Catch2 provides a number of assertions for testing whether expressions throw exceptions and what kinds of exceptions are thrown. As before, each assertion comes in a CHECK and a REQUIRE flavor.

• CHECK_NOTHROW(expression): Asserts the expression does not throw an exception.
• CHECK_THROWS(expression): Asserts the expression throws an exception. Any ol' exception will do; it just has to throw something.
• CHECK_THROWS_AS(expression, exception_type): Asserts the expression throws an exception of a specified type.
• CHECK_THROWS_WITH(expression, string): Asserts that the expression thrown, when converted to a string, matches the specified string.⁶

For example, we can check that our Fibonacci function properly verifies that its input is in the domain by testing when it throws exceptions and what exceptions it throws:

TEST_CASE("Fibonacci Domain", "[Fibonacci]")
{
  CHECK_NOTHROW(fibonacci(0));
  CHECK_NOTHROW(fibonacci(10));
  CHECK_THROWS_AS(fibonacci(-1), domain_error);
  CHECK_THROWS_WITH(fibonacci(-1), "Fibonacci not defined for"
      " negative indices");
}

Organizing Your Tests

At this point you know enough to start writing tests for functions. Before you go too hog--wild, shoving test cases every which where, let's talk about how to organize tests so they're easy to find and use.

First, we can't have our main() function and Catch2's auto-generated main() in the same program. You'll need to organize your code so that you can compile your test cases without including your main() function. So make your program's main() as small as possible and have it call other functions that can be unit tested.

Second, we don't want our test code included in our actual program. A generally good pattern to follow is to divide your code into multiple files as usual, then make a separate test file for each implementation file.

For example, if we made fibonacci.h and fibonacci.cpp files for our function above, we'd also make a test_fibonacci.cpp file that contains our unit tests.

Third, compiling Catch2's auto-generated main() function takes a while. This is doubly annoying because it never changes!
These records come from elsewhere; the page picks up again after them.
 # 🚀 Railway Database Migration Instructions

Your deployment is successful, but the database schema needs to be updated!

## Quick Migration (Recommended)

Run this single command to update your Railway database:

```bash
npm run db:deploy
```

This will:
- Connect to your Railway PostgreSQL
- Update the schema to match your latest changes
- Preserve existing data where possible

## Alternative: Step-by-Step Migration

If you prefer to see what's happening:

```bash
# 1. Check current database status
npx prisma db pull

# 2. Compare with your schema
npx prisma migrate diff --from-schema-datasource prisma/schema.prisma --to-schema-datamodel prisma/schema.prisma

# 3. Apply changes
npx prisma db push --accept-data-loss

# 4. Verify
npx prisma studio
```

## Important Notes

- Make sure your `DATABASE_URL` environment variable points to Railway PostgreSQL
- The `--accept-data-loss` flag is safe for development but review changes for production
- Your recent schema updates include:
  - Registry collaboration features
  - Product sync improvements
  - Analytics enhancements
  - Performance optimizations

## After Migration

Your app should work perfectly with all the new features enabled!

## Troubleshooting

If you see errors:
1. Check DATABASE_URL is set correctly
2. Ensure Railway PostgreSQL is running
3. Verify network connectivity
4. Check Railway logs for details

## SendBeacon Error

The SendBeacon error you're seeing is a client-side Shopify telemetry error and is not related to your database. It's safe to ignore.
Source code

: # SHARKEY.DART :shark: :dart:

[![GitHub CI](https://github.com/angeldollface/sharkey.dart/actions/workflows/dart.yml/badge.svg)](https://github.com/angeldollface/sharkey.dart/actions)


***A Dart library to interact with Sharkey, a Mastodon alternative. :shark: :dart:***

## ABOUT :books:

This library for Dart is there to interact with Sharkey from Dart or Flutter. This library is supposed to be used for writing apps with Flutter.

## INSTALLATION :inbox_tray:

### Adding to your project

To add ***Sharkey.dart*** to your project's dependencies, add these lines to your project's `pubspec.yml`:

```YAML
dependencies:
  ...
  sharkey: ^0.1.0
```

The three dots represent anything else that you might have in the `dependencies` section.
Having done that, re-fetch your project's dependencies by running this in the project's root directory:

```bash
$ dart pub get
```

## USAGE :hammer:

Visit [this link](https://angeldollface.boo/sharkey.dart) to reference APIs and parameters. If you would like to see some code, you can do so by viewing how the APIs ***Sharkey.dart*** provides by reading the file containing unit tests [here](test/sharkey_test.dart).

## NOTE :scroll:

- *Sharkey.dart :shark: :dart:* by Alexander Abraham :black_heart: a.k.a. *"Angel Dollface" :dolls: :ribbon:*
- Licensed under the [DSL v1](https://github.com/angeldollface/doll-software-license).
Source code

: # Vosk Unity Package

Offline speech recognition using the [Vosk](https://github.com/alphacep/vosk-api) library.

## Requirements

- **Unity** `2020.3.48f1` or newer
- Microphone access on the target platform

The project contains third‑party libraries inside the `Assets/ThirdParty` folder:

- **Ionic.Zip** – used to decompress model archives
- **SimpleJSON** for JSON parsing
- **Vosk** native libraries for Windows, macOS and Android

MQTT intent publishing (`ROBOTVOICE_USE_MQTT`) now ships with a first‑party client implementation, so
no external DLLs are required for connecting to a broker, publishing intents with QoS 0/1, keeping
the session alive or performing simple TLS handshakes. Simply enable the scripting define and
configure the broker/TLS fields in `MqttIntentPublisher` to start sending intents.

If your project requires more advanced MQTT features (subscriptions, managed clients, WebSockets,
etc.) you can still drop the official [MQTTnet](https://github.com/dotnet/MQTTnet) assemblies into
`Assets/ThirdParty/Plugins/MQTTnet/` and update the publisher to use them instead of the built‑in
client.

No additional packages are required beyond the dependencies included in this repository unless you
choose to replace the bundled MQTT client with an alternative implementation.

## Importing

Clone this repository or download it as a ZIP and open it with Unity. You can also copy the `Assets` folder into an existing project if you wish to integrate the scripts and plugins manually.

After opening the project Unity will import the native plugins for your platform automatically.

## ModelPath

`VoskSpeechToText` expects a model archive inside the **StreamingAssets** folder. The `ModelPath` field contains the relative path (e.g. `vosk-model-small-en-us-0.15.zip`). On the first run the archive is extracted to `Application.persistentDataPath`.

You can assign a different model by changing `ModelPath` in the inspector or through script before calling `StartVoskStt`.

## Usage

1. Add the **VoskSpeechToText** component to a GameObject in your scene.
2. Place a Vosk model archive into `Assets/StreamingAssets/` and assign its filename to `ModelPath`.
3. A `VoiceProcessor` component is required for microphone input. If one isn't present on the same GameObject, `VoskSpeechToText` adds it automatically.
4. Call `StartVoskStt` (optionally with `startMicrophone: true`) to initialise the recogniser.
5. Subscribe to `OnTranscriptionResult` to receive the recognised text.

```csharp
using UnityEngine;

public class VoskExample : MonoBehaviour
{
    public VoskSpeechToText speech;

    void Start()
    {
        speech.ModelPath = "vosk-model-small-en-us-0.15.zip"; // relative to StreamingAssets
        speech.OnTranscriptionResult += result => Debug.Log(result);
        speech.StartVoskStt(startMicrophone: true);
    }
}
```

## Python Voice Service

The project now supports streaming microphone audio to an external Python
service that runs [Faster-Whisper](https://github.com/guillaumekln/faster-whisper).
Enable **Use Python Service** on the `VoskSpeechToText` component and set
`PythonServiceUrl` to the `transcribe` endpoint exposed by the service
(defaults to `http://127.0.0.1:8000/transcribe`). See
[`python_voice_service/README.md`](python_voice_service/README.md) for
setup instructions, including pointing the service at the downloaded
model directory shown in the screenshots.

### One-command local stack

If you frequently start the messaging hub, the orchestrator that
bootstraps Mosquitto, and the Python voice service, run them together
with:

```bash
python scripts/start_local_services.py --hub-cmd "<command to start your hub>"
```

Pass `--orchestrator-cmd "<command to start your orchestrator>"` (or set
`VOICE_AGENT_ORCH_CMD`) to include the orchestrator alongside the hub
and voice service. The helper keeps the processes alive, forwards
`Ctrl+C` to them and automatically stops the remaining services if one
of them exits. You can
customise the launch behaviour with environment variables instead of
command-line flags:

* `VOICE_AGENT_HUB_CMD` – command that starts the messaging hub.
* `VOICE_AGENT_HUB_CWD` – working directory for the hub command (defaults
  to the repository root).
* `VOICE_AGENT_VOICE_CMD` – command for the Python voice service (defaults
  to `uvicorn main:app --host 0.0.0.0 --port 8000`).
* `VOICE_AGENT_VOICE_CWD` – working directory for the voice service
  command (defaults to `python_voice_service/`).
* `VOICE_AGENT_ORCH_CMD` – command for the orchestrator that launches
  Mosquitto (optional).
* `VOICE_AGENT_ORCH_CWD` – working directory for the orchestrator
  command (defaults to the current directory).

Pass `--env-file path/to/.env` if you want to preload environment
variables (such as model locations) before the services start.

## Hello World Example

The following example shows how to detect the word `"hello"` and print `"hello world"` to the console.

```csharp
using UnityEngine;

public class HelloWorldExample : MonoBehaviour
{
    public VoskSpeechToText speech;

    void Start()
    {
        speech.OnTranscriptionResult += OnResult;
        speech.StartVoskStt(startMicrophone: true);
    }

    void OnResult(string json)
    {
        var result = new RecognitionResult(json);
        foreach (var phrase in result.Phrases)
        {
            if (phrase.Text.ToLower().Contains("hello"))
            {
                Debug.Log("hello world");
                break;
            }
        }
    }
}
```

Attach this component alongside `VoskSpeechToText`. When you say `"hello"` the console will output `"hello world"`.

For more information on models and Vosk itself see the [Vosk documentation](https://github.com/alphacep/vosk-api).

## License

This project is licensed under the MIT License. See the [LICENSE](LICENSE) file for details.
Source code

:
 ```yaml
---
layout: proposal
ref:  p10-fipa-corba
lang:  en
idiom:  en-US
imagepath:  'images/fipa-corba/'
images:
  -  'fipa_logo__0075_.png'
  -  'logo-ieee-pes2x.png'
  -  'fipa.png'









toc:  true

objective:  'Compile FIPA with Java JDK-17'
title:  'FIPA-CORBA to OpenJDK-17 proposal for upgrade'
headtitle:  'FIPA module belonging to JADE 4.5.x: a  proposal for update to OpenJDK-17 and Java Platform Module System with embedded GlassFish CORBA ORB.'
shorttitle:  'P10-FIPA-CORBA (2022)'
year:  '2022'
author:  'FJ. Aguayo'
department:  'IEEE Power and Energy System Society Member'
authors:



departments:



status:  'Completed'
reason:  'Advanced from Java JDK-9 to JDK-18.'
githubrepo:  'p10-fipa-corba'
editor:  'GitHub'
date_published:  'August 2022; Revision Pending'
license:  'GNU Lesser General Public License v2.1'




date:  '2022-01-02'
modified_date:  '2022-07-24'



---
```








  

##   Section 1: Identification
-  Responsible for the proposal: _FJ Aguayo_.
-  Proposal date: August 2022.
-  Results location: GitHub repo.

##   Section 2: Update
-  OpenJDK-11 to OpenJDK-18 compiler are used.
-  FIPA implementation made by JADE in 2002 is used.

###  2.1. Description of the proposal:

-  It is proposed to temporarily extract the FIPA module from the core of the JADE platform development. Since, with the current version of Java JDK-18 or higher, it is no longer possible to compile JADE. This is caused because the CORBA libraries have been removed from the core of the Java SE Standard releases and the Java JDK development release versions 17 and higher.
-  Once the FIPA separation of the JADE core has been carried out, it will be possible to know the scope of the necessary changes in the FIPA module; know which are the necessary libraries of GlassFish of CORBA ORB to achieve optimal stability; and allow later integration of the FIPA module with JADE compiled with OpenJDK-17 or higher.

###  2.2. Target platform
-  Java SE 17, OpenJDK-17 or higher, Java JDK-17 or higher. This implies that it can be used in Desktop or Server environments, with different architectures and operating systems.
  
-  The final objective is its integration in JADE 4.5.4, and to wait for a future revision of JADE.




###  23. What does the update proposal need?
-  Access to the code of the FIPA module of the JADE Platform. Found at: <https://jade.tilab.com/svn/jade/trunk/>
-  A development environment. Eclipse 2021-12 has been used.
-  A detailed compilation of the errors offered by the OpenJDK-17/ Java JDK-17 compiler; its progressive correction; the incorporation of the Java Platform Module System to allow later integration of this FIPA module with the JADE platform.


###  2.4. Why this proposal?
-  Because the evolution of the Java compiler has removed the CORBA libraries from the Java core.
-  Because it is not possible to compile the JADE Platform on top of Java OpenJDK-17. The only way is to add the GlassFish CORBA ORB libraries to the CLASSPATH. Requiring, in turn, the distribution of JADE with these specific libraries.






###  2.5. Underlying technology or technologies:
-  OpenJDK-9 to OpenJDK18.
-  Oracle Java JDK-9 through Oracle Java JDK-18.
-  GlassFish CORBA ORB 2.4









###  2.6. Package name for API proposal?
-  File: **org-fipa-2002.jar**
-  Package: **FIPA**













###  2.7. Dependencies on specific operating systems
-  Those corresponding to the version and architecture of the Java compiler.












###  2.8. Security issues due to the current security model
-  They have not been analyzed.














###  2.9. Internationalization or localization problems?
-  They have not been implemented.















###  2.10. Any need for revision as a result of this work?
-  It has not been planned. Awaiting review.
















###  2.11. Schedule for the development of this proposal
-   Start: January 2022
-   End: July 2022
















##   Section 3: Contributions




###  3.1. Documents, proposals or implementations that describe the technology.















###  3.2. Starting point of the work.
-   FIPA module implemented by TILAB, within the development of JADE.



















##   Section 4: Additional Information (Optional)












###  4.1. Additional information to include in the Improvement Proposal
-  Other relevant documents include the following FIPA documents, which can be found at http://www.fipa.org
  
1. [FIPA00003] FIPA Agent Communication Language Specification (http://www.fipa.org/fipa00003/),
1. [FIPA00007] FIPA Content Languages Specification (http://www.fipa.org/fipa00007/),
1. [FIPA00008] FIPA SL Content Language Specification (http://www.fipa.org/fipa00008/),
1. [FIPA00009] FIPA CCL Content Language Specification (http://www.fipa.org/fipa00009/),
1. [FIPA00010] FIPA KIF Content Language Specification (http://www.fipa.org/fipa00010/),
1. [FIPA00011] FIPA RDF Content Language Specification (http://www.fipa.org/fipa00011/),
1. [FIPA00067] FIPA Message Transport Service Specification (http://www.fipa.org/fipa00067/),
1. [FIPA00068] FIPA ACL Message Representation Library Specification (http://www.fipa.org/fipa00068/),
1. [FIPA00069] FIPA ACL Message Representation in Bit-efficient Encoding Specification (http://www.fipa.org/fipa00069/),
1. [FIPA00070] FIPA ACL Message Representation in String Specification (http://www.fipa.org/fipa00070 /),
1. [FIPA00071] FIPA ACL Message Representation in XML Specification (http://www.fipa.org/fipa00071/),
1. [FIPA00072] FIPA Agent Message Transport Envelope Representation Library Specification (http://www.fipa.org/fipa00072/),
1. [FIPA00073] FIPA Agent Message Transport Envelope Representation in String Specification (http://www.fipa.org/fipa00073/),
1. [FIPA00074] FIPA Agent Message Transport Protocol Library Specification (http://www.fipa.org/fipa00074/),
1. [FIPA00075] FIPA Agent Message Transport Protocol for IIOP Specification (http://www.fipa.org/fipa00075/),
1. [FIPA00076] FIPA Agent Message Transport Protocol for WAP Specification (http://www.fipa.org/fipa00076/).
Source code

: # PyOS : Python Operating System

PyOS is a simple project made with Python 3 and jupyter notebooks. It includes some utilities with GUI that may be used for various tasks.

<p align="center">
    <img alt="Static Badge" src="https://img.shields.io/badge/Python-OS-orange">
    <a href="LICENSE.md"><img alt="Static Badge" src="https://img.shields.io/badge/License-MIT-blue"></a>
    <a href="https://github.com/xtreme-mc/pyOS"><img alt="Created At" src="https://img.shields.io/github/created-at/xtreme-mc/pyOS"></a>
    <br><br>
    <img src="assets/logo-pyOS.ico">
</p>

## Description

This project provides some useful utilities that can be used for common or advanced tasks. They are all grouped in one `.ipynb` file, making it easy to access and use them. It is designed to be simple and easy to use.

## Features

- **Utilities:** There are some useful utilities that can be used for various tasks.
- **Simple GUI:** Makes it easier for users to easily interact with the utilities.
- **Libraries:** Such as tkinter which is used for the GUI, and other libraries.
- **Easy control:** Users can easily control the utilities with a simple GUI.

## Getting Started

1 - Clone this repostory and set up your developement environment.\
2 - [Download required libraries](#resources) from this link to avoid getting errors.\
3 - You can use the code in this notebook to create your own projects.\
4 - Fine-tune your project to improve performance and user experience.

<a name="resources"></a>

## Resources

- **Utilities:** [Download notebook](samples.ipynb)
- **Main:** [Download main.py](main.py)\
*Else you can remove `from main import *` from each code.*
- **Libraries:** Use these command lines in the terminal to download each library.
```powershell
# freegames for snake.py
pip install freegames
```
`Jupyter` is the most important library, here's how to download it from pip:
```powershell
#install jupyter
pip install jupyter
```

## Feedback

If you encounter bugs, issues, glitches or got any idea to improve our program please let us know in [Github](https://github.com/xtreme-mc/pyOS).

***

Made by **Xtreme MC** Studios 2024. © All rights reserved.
Rather than rebuilding it all the time, we can harness the power of makefiles and incremental compilation by making a separate test_main.cpp file that just contains Catch2's main(). This file looks exactly like this:

#define CATCH_CONFIG_MAIN
#include "catch.hpp"

Then in test_fibonacci.cpp, we just have the following includes:

#include "fibonacci.h"
#include "catch.hpp"

// insert unit tests here

Building this code is done as follows:

$ g++ -c test_main.cpp                  # Compile Catch2's main()
$ g++ -c test_fibonacci.cpp             # Compile Fibonacci tests
$ g++ test_main.o test_fibonacci.o -o testsuite  # Link testsuite

Now you can add new unit tests and just recompile test_fibonacci.cpp and re-link the test suite. Much faster! (Hint: a Makefile is very handy for this process!)

Testing Classes

Testing classes works more-or-less like testing functions. You'll still write TEST_CASEs with various CHECK and REQUIRE statements.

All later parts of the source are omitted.